I have so much to write about, the posts and the experiences that have gone with it are mixed up in my head. Over the coming days I will separate them out and have a steady stream of things to write about. Today though I am going to reflect a little on the past month.
4 weeks ago yesterday I met Graeme in a local pub and while there was a spark between us, I could never have quite imagined that the connection between up would be quite as it so obviously is. The relationship we have begun to form seems to be pushing me towards making some significant changes to my life. He isn't making me do anything, but somehow his influence, his support is helping me do what I need to.
Throughout my relationship with S, I knew I wanted to submit. It was a journey I embarked on with relish as I took on board the new experiences. Ok, so things changed midway but still I submitted to him in the bedroom in the way he wanted and in the way I learnt to do. BUT each relationship is different and this one, while there are elements that are similar, in many many ways is very very different. I feel like a different submissive with Graeme.
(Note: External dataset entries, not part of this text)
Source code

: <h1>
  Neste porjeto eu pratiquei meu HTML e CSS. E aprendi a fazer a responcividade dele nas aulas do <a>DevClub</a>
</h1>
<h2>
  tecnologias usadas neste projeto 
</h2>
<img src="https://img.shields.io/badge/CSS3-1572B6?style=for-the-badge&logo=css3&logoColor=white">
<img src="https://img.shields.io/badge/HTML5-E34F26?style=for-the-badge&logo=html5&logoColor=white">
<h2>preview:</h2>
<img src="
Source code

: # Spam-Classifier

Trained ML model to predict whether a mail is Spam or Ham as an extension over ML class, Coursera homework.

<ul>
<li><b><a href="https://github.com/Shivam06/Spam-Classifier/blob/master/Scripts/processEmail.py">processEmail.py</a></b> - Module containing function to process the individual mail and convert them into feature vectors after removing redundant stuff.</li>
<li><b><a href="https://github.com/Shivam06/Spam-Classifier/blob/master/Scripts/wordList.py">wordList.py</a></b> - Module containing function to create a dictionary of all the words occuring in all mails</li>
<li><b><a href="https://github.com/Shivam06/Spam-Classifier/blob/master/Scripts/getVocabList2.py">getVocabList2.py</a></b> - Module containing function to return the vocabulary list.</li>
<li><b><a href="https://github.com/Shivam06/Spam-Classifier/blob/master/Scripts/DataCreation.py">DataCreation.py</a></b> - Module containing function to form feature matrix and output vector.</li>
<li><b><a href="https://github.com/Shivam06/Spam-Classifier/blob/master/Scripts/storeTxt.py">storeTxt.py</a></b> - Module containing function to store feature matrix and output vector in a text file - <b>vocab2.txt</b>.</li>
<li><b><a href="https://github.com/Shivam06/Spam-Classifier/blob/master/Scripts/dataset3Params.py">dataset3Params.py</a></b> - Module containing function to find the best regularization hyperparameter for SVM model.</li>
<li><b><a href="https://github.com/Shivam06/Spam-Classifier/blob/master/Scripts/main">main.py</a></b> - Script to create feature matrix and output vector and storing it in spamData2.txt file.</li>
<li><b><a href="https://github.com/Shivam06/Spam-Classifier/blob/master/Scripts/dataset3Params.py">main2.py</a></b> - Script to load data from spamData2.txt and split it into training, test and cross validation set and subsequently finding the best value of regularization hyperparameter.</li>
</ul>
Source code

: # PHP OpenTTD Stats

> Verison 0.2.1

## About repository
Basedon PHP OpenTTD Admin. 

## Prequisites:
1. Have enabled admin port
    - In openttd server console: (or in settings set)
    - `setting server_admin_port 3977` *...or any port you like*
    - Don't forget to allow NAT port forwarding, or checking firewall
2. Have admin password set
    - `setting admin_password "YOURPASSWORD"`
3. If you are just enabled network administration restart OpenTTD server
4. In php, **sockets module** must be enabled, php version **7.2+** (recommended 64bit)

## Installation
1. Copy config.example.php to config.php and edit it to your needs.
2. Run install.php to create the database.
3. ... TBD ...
The biggest thing for me right now is exploring the two parts of myself. That is Julie - she is a professional woman, holding down a demanding job, a job which involves negotiating with and influencing others, giving advice and making decisions without reference to others. She is also someone with a husband who is having difficulty in recognising when a relationship is over, she has a propensity to slip between being over powering in the way she deals with their still joined up life to down right submissive when it comes to dealing with him as a person. She has a son who needs advice and guidance and she has parents who are not in the best of health and who need a growing level of support. She has siblings who don't always pull their weight. She has some great friends but sometimes takes the weight of their lives on her shoulders for no good reason. Julie likes to solve problems, she has a tendency to get stressed and overwhelmed by life.
Then there is joolz - she has been created by Julie to help her explore submission. Or has she? That was my feeling at the beginning of this, when I created my blog, my fetlife and other names. joolz is a sexual submissive that is definitely clear. joolz likes to please but not in the way she pleases as Julie. She wants to give up power and control to another, she longs for a master to submit to and knows that as part of that she will discover the sexual fulfilment that she has been denied for so much of her adult life.
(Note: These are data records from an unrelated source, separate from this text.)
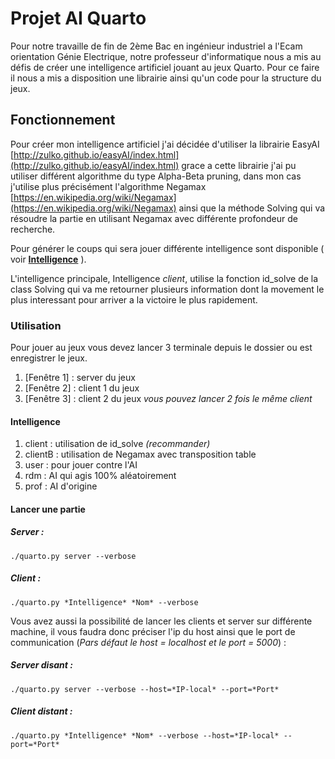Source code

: 
# Projet AI Quarto

Pour notre travaille de fin de 2ème Bac en ingénieur industriel a l'Ecam orientation Génie Electrique, notre professeur d'informatique nous a mis au défis de créer une intelligence artificiel jouant au jeux Quarto.
Pour ce faire il nous a mis a disposition une librairie ainsi qu'un code pour la structure du jeux.

## Fonctionnement 

Pour créer mon intelligence artificiel j'ai décidée d'utiliser la librairie EasyAI [http://zulko.github.io/easyAI/index.html](http://zulko.github.io/easyAI/index.html) grace a cette librairie j'ai pu utiliser différent algorithme du type Alpha-Beta pruning, dans mon cas j'utilise plus précisément l'algorithme Negamax [https://en.wikipedia.org/wiki/Negamax](https://en.wikipedia.org/wiki/Negamax) ainsi que la méthode Solving qui va résoudre la partie en utilisant Negamax avec différente profondeur de recherche.

Pour générer le coups qui sera jouer différente intelligence sont disponible ( voir **[Intelligence](https://github.com/victorsmits/ProjetIA/blob/master/README.md#intelligence)** ). 

L'intelligence principale, Intelligence *client*, utilise la fonction id_solve de la class Solving qui va me retourner plusieurs information dont la movement le plus interessant pour arriver a la victoire le plus rapidement.

### Utilisation

Pour jouer au jeux vous devez lancer 3 terminale depuis le dossier ou est enregistrer le jeux.
 1. [Fenêtre 1] : server du jeux
 2. [Fenêtre 2] : client 1 du jeux
 3. [Fenêtre 3] : client 2 du jeux
*vous pouvez lancer 2 fois le même client*

#### Intelligence
 1. client : utilisation de id_solve *(recommander)*
 2. clientB : utilisation de Negamax avec transposition table
 3. user : pour jouer contre l'AI
 4. rdm : AI qui agis 100% aléatoirement
 5. prof : AI d'origine

#### Lancer une partie 
##### Server :
    ./quarto.py server --verbose

##### Client :
    ./quarto.py *Intelligence* *Nom* --verbose

Vous avez aussi la possibilité de lancer les clients et server sur différente machine, il vous faudra donc préciser l'ip du host ainsi que le port de communication (*Pars défaut le host = localhost et le port = 5000*) :
    
##### Server disant :
    ./quarto.py server --verbose --host=*IP-local* --port=*Port*

##### Client distant :
    ./quarto.py *Intelligence* *Nom* --verbose --host=*IP-local* --port=*Port*
<!--stackedit_data:
eyJoaXN0b3J5IjpbLTEyNDc2NjY5NDIsLTIwNDAyNjI2MTQsLT
IwMjM4Mjc0MTQsODY0NjY5NDA4LDEwMzc2NDk5MjYsMTAzNzY0
OTkyNiwtMjk3Nzk2MjksLTE3MzM4NDIwNjYsLTE1MzUyMDEzOT
IsLTIxMjgxNjk4NjAsLTMyMzAyNDMwNiwtMTY0OTk1OTE2Nywt
NDgzNDc5OTM5LDE2MDAwMjcxMjUsMTUxMzc0Nzc0OCwxNTEzNz
Q3NzQ4XX0=
-->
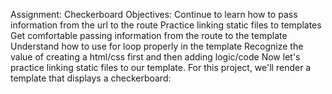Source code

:Assignment: Checkerboard
Objectives:
Continue to learn how to pass information from the url to the route
Practice linking static files to templates
Get comfortable passing information from the route to the template
Understand how to use for loop properly in the template
Recognize the value of creating a html/css first and then adding logic/code
Now let's practice linking static files to our template. For this project, we'll render a template that displays a checkerboard:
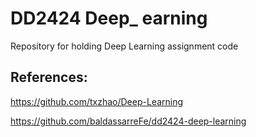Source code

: # DD2424 Deep_ earning
Repository for holding Deep Learning assignment code

## References:
https://github.com/txzhao/Deep-Learning

https://github.com/baldassarreFe/dd2424-deep-learning
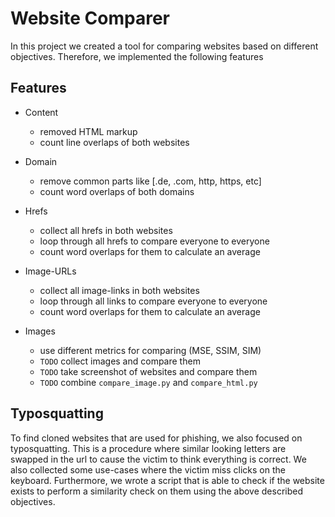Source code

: # Website Comparer

In this project we created a tool for comparing websites based on different objectives.
Therefore, we implemented the following features

## Features
- Content
    - removed HTML markup
    - count line overlaps of both websites
    
- Domain
    - remove common parts like [.de, .com, http, https, etc]
    - count word overlaps of both domains
    
- Hrefs
    - collect all hrefs in both websites
    - loop through all hrefs to compare everyone to everyone
    - count word overlaps for them to calculate an average
  
- Image-URLs
    - collect all image-links in both websites
    - loop through all links to compare everyone to everyone
    - count word overlaps for them to calculate an average
    
- Images
    - use different metrics for comparing (MSE, SSIM, SIM)
    - `TODO` collect images and compare them
    - `TODO` take screenshot of websites and compare them
    - `TODO` combine `compare_image.py` and `compare_html.py`
    
## Typosquatting

To find cloned websites that are used for phishing, we also focused on typosquatting.
This is a procedure where similar looking letters are swapped in the url to cause the victim to think everything is correct.
We also collected some use-cases where the victim miss clicks on the keyboard. 
Furthermore, we wrote a script that is able to check if the website exists to perform a similarity check on them using the above described objectives.



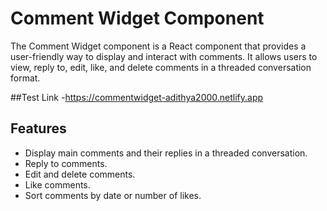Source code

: # Comment Widget Component

The Comment Widget component is a React component that provides a user-friendly way to display and interact with comments. It allows users to view, reply to, edit, like, and delete comments in a threaded conversation format.

##Test Link
-https://commentwidget-adithya2000.netlify.app

## Features

- Display main comments and their replies in a threaded conversation.
- Reply to comments.
- Edit and delete comments.
- Like comments.
- Sort comments by date or number of likes.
what I have learnt over the past month is that what I knew of joolz is only the tip of the iceberg. The voyage of discovery is so far from complete and that at times I feel I know nothing about who I (in whatever guise) am.
joolz is finding that when she is being herself she has no trouble thinking and speaking in the third person. She has no trouble giving herself completely and in being controlled, indeed she has no desire to control anyone or anything else. She knows what her role is and she gets more pleasure than she could have imagined from giving pleasure to the man who is becoming her Master.
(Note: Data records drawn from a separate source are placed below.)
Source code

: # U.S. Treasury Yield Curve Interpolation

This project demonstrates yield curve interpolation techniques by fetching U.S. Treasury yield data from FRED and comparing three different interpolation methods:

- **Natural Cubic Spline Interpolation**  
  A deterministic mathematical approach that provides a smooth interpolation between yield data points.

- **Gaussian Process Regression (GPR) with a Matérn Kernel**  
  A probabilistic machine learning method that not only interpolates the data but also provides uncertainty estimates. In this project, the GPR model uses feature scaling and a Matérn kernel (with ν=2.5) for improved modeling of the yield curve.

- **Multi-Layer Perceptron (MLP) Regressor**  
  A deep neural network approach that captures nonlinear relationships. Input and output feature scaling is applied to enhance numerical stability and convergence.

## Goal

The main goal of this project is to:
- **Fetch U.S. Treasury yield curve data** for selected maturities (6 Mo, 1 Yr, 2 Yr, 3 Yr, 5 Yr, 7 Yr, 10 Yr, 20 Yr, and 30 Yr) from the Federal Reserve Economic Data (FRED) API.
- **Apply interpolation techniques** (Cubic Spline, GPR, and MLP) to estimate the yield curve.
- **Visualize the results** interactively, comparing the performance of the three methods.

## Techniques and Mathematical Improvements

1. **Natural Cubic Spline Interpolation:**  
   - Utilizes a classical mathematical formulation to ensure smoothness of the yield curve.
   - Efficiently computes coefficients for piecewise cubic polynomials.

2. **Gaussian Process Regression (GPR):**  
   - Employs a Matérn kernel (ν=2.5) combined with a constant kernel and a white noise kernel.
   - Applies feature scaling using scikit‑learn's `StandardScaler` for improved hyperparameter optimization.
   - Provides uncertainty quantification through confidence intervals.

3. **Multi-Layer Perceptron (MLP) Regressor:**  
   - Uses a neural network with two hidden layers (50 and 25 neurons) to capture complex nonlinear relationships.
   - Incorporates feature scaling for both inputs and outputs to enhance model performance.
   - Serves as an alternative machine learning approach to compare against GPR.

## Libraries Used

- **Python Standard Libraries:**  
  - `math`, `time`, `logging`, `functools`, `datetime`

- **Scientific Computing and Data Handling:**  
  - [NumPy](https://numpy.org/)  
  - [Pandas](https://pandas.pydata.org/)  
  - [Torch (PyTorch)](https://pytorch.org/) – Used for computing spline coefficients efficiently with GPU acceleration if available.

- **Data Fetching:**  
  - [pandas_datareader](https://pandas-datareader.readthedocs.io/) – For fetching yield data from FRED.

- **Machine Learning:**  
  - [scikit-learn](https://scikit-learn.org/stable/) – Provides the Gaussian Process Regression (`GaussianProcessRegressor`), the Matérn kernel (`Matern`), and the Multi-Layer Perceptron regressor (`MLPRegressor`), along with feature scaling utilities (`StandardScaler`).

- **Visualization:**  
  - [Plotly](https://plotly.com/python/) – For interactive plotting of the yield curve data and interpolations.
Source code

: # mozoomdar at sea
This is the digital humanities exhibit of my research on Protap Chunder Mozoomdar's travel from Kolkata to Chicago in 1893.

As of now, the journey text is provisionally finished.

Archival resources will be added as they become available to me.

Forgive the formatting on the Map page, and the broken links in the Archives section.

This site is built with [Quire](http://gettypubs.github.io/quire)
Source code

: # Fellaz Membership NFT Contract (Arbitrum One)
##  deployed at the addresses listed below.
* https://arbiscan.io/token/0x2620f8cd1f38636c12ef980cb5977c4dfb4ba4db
The big question for joolz / Julie is just how much does she want / need to be which person, and indeed, could she be joolz full time, but let Julie sweep in and out when the situation arose without anyone on the outside actually noticing.
Deep down Julie would like this to be the case, since then she will be completely fulfilled.
The main thing is that I am so so much happier than I was a month ago and that Graeme has had a large part to play in this. I can't say more thank that!
Apparently March is a month for asking questions here in blog land. I know that sometimes I don't give my readers the level of detail they may seek so why not let me know what is on your mind and ask that question. Since Graeme has pretty much read every post on this blog now, I am sure he will be happy to help me answer!
I think that for most submissives, well i know it is for me, it is like having a split personality, its not that one is not submissive all the time but i liken it too having lots of hats..
ReplyDeletei have the mum hat, the employee hat (well i did until i resigned lol) i have a friend hat, and i have the submissive hat, all of these hats cant be worn at the same time but yet they are all important in their own way, some just are worn more than others..does that make any sense?
question
1) do you fear how far you might go in your submission ie things perhaps you were sure you would never do, or do you just feel excitement?
2) what 3 things are high on you kink to do list?
x
Thanks Tori, I was definitely in a place when I wrote this post! I think the hats analogy makes lots of sense, it is just that maybe I am not always clear which hat I am or should be wearing at a given time. Thanks for the questions, answers soon.